### The records
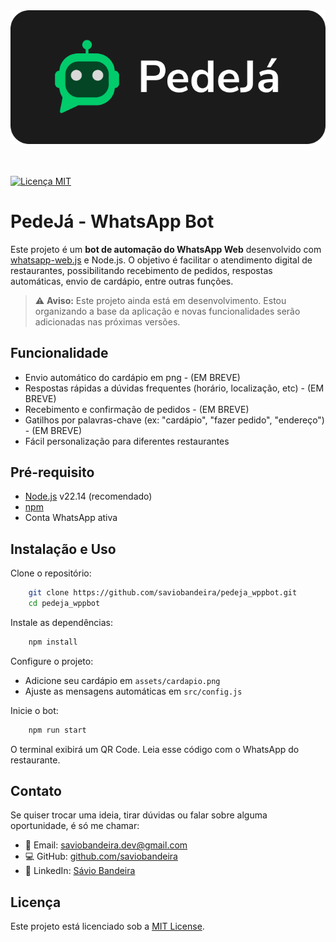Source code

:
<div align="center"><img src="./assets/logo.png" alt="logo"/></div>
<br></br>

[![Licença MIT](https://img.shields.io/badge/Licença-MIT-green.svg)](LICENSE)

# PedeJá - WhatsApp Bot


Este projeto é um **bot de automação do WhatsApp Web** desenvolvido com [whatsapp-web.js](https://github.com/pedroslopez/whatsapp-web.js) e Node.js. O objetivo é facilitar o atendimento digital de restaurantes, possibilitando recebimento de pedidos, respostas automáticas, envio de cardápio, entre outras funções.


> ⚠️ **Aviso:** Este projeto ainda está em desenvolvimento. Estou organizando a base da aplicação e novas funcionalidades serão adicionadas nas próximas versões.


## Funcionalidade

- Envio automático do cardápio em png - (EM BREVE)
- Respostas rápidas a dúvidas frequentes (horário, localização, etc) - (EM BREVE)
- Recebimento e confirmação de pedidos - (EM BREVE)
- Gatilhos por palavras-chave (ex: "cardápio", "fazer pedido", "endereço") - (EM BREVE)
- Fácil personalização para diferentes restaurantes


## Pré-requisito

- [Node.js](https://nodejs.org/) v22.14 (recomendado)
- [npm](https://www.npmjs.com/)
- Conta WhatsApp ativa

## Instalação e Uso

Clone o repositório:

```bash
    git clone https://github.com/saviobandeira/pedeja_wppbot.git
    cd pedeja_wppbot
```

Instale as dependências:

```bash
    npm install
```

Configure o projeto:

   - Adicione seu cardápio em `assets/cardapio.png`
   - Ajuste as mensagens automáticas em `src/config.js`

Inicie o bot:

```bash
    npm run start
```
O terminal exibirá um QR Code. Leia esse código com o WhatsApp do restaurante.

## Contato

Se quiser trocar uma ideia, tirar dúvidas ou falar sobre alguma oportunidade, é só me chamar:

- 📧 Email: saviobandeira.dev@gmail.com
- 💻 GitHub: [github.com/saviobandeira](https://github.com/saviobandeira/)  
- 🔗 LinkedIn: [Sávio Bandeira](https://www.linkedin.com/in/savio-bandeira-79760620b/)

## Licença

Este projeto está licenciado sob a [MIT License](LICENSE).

* * *

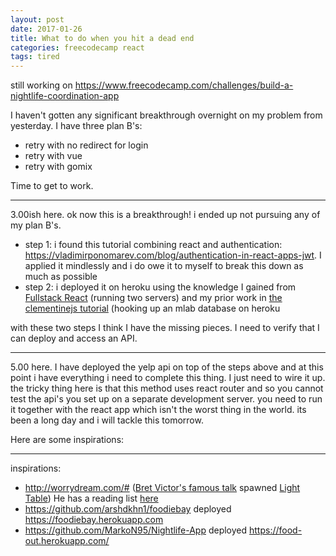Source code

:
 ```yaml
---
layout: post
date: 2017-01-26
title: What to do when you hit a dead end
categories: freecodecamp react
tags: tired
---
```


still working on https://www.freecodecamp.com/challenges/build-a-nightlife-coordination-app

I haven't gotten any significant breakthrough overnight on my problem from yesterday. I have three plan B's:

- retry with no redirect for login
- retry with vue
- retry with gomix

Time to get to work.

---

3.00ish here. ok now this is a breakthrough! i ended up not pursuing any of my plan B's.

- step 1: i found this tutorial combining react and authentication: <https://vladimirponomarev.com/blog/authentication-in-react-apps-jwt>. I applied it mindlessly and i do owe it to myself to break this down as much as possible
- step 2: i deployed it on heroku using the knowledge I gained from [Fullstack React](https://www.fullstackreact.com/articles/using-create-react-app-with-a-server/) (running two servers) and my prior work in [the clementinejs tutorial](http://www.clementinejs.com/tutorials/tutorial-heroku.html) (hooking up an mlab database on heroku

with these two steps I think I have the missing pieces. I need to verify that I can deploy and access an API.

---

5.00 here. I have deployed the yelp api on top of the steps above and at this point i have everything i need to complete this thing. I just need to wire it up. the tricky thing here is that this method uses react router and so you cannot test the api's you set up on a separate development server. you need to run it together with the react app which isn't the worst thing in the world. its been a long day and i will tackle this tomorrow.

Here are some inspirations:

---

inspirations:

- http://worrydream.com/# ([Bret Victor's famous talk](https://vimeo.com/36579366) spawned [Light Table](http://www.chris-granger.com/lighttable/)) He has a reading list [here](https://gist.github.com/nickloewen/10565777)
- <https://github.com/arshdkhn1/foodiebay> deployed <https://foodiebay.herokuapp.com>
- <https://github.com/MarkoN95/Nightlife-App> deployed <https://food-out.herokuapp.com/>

--

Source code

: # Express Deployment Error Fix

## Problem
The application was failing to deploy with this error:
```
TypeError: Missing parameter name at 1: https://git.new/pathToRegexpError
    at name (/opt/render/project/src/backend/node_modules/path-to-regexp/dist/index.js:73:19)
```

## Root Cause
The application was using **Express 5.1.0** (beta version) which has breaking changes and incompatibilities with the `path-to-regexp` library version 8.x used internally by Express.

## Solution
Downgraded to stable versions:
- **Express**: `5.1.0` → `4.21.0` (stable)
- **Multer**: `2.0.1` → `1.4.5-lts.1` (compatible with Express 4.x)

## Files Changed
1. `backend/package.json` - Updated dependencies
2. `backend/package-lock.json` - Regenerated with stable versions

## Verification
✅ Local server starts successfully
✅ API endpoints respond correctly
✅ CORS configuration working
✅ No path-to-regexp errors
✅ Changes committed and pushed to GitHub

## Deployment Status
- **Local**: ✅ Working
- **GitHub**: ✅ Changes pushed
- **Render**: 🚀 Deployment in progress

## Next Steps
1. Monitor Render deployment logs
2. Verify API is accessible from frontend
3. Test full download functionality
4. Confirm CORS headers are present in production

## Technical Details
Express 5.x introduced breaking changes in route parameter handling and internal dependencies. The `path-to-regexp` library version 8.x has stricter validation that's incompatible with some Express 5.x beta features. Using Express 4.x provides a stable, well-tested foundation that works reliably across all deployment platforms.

### Your goal
Would you please copy exactly the part of the entries above that begins at the line containing "endpoints respond correctly" and ends at the line containing "Express 5.x introduced", both lines included?

### Answer for the task
✅ API endpoints respond correctly
✅ CORS configuration working
✅ No path-to-regexp errors
✅ Changes committed and pushed to GitHub

## Deployment Status
- **Local**: ✅ Working
- **GitHub**: ✅ Changes pushed
- **Render**: 🚀 Deployment in progress

## Next Steps
1. Monitor Render deployment logs
2. Verify API is accessible from frontend
3. Test full download functionality
4. Confirm CORS headers are present in production

## Technical Details
Express 5.x introduced breaking changes in route parameter handling and internal dependencies. The `path-to-regexp` library version 8.x has stricter validation that's incompatible with some Express 5.x beta features. Using Express 4.x provides a stable, well-tested foundation that works reliably across all deployment platforms.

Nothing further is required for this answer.